Stored data
■ ■ ■ ■ ■ ■ ■
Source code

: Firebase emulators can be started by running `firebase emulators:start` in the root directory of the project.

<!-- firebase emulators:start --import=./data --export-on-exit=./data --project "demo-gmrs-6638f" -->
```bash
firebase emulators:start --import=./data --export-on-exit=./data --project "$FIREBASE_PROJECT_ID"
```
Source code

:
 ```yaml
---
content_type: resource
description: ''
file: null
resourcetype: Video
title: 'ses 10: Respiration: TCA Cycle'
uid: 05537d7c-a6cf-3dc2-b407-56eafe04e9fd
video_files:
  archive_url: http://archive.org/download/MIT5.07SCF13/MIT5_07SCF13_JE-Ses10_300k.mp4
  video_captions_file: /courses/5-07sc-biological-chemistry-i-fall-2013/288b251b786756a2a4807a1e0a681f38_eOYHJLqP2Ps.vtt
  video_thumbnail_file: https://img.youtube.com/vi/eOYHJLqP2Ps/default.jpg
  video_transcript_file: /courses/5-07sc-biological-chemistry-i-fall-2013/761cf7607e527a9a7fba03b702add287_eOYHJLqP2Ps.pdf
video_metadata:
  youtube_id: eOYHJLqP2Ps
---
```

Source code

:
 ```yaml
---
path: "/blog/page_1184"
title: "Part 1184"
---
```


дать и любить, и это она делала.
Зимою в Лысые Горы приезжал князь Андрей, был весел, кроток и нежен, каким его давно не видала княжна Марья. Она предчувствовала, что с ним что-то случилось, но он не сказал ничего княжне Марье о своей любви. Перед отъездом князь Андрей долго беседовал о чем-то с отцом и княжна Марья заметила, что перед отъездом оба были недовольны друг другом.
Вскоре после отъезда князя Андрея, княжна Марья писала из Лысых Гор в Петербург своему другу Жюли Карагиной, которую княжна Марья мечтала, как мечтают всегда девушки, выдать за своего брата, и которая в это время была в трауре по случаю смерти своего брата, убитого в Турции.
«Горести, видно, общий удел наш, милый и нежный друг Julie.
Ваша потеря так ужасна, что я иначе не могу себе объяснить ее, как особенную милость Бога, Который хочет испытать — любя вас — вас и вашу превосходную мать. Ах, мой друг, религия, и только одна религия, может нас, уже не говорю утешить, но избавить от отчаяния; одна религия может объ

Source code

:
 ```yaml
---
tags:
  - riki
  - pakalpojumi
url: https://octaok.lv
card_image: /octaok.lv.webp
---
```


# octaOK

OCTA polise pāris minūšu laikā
■ ■ ■ ■ ■ ■ ■
**THE TASK**
Looking at the entries above, report how many of their lines include "biological", and add nothing else.

**EXERCISE SOLUTION**
2